Payan’s understanding of the 1994 plea agreement finds no
purchase in the agreement’s unambiguous terms. The Government’s
promise not to prosecute him for other offenses arising from the
conduct charged in the 1994 indictment was merely an assurance
that the Government would not reindict him for the three counts
of the 1994 indictment that were dismissed pursuant to the plea
agreement. Because jeopardy never attached with respect to these
charges, such an assurance was appropriate. See United States v.

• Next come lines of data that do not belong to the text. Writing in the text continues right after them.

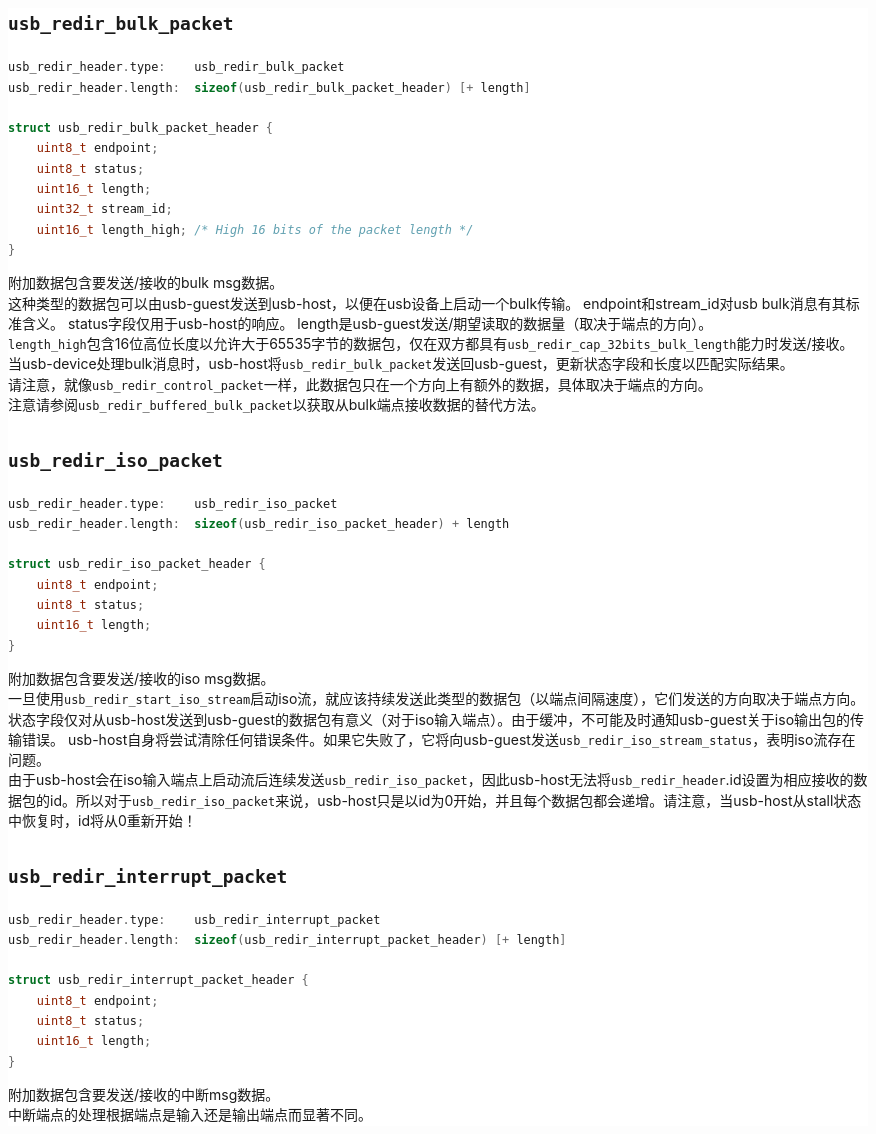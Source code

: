 ## `usb_redir_bulk_packet`

```c
usb_redir_header.type:    usb_redir_bulk_packet
usb_redir_header.length:  sizeof(usb_redir_bulk_packet_header) [+ length]

struct usb_redir_bulk_packet_header {
    uint8_t endpoint;
    uint8_t status;
    uint16_t length;
    uint32_t stream_id;
    uint16_t length_high; /* High 16 bits of the packet length */
}
```
附加数据包含要发送/接收的bulk msg数据。  
这种类型的数据包可以由usb-guest发送到usb-host，以便在usb设备上启动一个bulk传输。 endpoint和stream_id对usb bulk消息有其标准含义。 status字段仅用于usb-host的响应。 length是usb-guest发送/期望读取的数据量（取决于端点的方向）。  
`length_high`包含16位高位长度以允许大于65535字节的数据包，仅在双方都具有`usb_redir_cap_32bits_bulk_length`能力时发送/接收。  
当usb-device处理bulk消息时，usb-host将`usb_redir_bulk_packet`发送回usb-guest，更新状态字段和长度以匹配实际结果。  
请注意，就像`usb_redir_control_packet`一样，此数据包只在一个方向上有额外的数据，具体取决于端点的方向。  
注意请参阅`usb_redir_buffered_bulk_packet`以获取从bulk端点接收数据的替代方法。  

## `usb_redir_iso_packet`

```c
usb_redir_header.type:    usb_redir_iso_packet
usb_redir_header.length:  sizeof(usb_redir_iso_packet_header) + length

struct usb_redir_iso_packet_header {
    uint8_t endpoint;
    uint8_t status;
    uint16_t length;
}
```
附加数据包含要发送/接收的iso msg数据。  
一旦使用`usb_redir_start_iso_stream`启动iso流，就应该持续发送此类型的数据包（以端点间隔速度），它们发送的方向取决于端点方向。  
状态字段仅对从usb-host发送到usb-guest的数据包有意义（对于iso输入端点）。由于缓冲，不可能及时通知usb-guest关于iso输出包的传输错误。 usb-host自身将尝试清除任何错误条件。如果它失败了，它将向usb-guest发送`usb_redir_iso_stream_status`，表明iso流存在问题。  
由于usb-host会在iso输入端点上启动流后连续发送`usb_redir_iso_packet`，因此usb-host无法将`usb_redir_header`.id设置为相应接收的数据包的id。所以对于`usb_redir_iso_packet`来说，usb-host只是以id为0开始，并且每个数据包都会递增。请注意，当usb-host从stall状态中恢复时，id将从0重新开始！

## `usb_redir_interrupt_packet`

```c
usb_redir_header.type:    usb_redir_interrupt_packet
usb_redir_header.length:  sizeof(usb_redir_interrupt_packet_header) [+ length]

struct usb_redir_interrupt_packet_header {
    uint8_t endpoint;
    uint8_t status;
    uint16_t length;
}
```
附加数据包含要发送/接收的中断msg数据。  
中断端点的处理根据端点是输入还是输出端点而显著不同。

Mann, 61 F.3d 326, 330 (5th Cir. 1995).
This conclusion is not undermined by the stipulations
contained in the plea agreement that the Government had no
evidence linking Payan to other monies which may have been stolen
from the detention center where he was a supervisor. These
stipulations addressed the possibility that the district court
might rely on the dismissed charges in calculating Payan’s
sentence. See United States v. Levario-Quiroz, 161 F.3d 903, 906 No. 97-41372 -3-
(5th Cir. 1998); U.S.S.G. § 1B1.3. Moreover, the Government’s
stipulations concerning the lack of evidence did not preclude it
from further investigation, which could reveal provable criminal
conduct.
Equally unavailing is Payan’s argument that to read the
plea agreement as permitting the instant prosecution would be to
frustrate the very purpose of that agreement. A broad grant of
immunity for all of Payan’s acts of embezzlement was not a
principal purpose of the plea agreement the absence of which
would render the agreement meaningless. See Moulder, 141 F.3d at
571. Accordingly, Payan’s convictions are
AFFIRMED.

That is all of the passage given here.